The following are all equivalent ways of setting the input values on a task:

# upon task instantiation:
task = gbdx.Task("Task_Name", input1="value1", input2="value2")

# with set function:
task.set(input1="value1", input2="value2")

# using input setter:
task.inputs.input1 = "value1"
task.inputs.input2 = "value2"

You can interactively determine the inputs of a task by typing:

>>> task = gbdx.Task("AOP_Strip_Processor")
>>> task.inputs
enable_tiling
enable_dra
bands
enable_acomp
...

You can also interactively get more info on a particular input:

>>> task.inputs.enable_acomp
Port enable_acomp:
   type: string
   description: Enable/disable AComp. Choices are 'true' or 'false'. Default is 'true'.
   required: False
   Value: None

Task Outputs

Task outputs can be interactively explored the same way as task inputs:

>>> task = gbdx.Task("AOP_Strip_Processor")
>>> task.outputs
data
log

>>> task.outputs.log
Port log:
   type: directory
   description: The output log directory

Linking Task Inputs and Outputs

The goal of the workflow system is to enable complex workflows with automagic data movement between tasks. This can be done as follows:

task1 = gbdx.Task("AOP_Strip_Processor")

task2 = gbdx.Task("Some_Other_task")
task2.inputs.<input_name> = task1.outputs.<output_name>.value

Running a Workflow

A GBDX workflow is a set of tasks with inputs and outputs linked appropriately. Note that in gbdxtools, a workflow object is instantiated with a list of tasks. The tasks will get executed when their inputs are satisfied and ready to go. Here is an example of a workflow which consists of the AOP_Strip_Processor task followed by the SaveToS3 task.

data = "s3://receiving-dgcs-tdgplatform-com/054813633050_01_003" # WV02 Image over San Francisco
aoptask = gbdx.Task("AOP_Strip_Processor", data=data)

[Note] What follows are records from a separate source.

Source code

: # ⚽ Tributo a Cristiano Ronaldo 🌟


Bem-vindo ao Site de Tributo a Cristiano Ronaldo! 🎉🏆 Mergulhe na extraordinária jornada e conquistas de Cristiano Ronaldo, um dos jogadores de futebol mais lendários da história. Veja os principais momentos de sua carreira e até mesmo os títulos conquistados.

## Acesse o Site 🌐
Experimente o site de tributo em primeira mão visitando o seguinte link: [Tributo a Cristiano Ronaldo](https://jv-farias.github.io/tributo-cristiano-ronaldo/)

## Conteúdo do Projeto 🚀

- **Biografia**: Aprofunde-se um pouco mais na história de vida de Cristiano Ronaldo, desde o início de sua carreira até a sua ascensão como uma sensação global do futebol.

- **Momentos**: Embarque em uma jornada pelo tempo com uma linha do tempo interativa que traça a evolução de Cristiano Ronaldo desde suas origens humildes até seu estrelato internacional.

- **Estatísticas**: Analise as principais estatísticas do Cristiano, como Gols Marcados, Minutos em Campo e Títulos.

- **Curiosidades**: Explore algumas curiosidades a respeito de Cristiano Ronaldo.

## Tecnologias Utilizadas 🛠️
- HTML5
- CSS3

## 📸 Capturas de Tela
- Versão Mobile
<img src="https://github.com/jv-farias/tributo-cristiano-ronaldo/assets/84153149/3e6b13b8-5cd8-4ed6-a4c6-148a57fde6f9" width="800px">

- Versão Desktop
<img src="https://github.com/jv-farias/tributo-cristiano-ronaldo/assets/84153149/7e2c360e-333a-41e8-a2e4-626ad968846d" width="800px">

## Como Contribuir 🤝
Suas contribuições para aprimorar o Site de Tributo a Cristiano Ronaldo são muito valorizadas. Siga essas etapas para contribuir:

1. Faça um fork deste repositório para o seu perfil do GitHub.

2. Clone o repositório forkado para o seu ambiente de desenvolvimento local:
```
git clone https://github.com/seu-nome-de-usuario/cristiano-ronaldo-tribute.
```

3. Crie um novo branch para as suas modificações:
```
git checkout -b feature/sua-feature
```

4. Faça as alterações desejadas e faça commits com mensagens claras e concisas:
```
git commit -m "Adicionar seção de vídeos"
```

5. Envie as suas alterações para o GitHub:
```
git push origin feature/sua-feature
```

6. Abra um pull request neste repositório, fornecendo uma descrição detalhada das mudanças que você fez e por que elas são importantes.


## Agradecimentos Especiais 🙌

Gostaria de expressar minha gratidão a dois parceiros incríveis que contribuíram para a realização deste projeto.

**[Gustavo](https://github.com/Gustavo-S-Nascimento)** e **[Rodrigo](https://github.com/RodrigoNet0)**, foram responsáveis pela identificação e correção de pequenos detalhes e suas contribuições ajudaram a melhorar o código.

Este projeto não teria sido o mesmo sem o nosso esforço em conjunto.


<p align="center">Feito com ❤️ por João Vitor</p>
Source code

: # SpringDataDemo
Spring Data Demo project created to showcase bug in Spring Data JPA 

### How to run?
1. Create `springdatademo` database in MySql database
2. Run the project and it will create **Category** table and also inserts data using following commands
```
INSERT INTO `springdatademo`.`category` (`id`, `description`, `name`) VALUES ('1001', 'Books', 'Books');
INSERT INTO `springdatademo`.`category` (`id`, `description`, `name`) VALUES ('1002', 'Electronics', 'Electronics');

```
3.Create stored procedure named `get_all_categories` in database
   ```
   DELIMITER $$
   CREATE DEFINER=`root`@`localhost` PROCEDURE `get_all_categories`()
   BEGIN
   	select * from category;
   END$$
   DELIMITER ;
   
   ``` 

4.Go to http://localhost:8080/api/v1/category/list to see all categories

s3task = gbdx.Task("SaveToS3")
s3task.inputs.data = aoptask.outputs.data.value
s3task.inputs.destination = "s3://path/to/destination"
s3task.inputs.access_key_id = "<your-temporary-s3-access-key>"
s3task.inputs.secret_key = "<your-temporary-s3-secret-key>"
s3task.inputs.session_token = "<your-temporary-s3-session-token>"

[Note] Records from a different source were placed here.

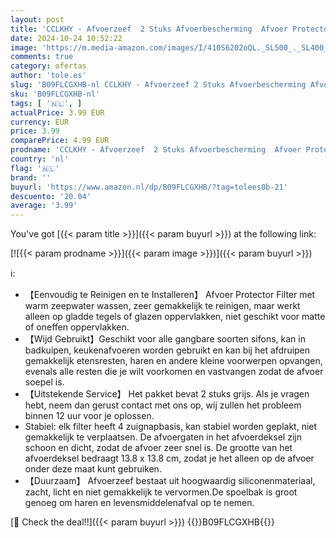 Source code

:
 ```yaml
---
layout: post
title: 'CCLKHY - Afvoerzeef  2 Stuks Afvoerbescherming  Afvoer Protector Filter  Afvoerzeef Siliconen  voor Badkamer  Keuken  Gootsteen（2 Grijs '
date: 2024-10-24 10:52:22
image: 'https://m.media-amazon.com/images/I/410S6202oQL._SL500_._SL400_.jpg'
comments: true
category: ofertas
author: 'tole.es'
slug: 'B09FLCGXHB-nl CCLKHY - Afvoerzeef 2 Stuks Afvoerbescherming Afvoer...'
sku: 'B09FLCGXHB-nl'
tags: [ '🇳🇱', ]
actualPrice: 3.99 EUR
currency: EUR
price: 3.99
comparePrice: 4.99 EUR
prodname: 'CCLKHY - Afvoerzeef  2 Stuks Afvoerbescherming  Afvoer Protector Filter  Afvoerzeef Siliconen  voor Badkamer  Keuken  Gootsteen（2 Grijs '
country: 'nl'
flag: '🇳🇱'
brand: ''
buyurl: 'https://www.amazon.nl/dp/B09FLCGXHB/?tag=tolees0b-21'
descuento: '20.04'
average: '3.99'
---
```


You've got [{{< param title >}}]({{< param buyurl >}}) at the following link:

[![{{< param prodname >}}]({{< param image >}})]({{< param buyurl >}})

ℹ️:

- 【Eenvoudig te Reinigen en te Installeren】 Afvoer Protector Filter met warm zeepwater wassen, zeer gemakkelijk te reinigen, maar werkt alleen op gladde tegels of glazen oppervlakken, niet geschikt voor matte of oneffen oppervlakken.
- 【Wijd Gebruikt】Geschikt voor alle gangbare soorten sifons, kan in badkuipen, keukenafvoeren worden gebruikt en kan bij het afdruipen gemakkelijk etensresten, haren en andere kleine voorwerpen opvangen, evenals alle resten die je wilt voorkomen en vastvangen zodat de afvoer soepel is.
- 【Uitstekende Service】 Het pakket bevat 2 stuks grijs. Als je vragen hebt, neem dan gerust contact met ons op, wij zullen het probleem binnen 12 uur voor je oplossen.
- Stabiel: elk filter heeft 4 zuignapbasis, kan stabiel worden geplakt, niet gemakkelijk te verplaatsen. De afvoergaten in het afvoerdeksel zijn schoon en dicht, zodat de afvoer zeer snel is. De grootte van het afvoerdeksel bedraagt 13.8 x 13.8 cm, zodat je het alleen op de afvoer onder deze maat kunt gebruiken.
- 【Duurzaam】 Afvoerzeef bestaat uit hoogwaardig siliconenmateriaal, zacht, licht en niet gemakkelijk te vervormen.De spoelbak is groot genoeg om haren en levensmiddelenafval op te nemen.

[🛒 Check the deal!!]({{< param buyurl >}})
{{<world>}}B09FLCGXHB{{</world>}}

workflow = gbdx.Workflow([ aoptask, s3task ])
workflow.execute()

Here is an of a workflow with more processing tasks:

data = "s3://receiving-dgcs-tdgplatform-com/054813633050_01_003"
aoptask = gbdx.Task("AOP_Strip_Processor", data=data, enable_acomp=True, enable_pansharpen=False, enable_dra=False, bands='MS')
pp_task = gbdx.Task("ProtogenPrep",raster=aoptask.outputs.data.value)      # ProtogenPrep task is used to get AOP output into proper format for protogen task
prot_lulc = gbdx.Task("protogenV2LULC", raster=pp_task.outputs.data.value)
workflow = gbdx.Workflow([ aoptask, pp_task, prot_lulc ])
workflow.savedata(prot_lulc.outputs.data.value, location="some_folder_under_your_bucket_prefix")
workflow.execute()

Workflow Callbacks

The GBDX system can send a callback upon workflow completion. Specify a callback url like this:

workflow = gbdx.Workflow([ aoptask, s3task ], callback="http://your/callback/url")
workflow.execute()

Workflow Status

There are a few ways to check the status of a running workflow.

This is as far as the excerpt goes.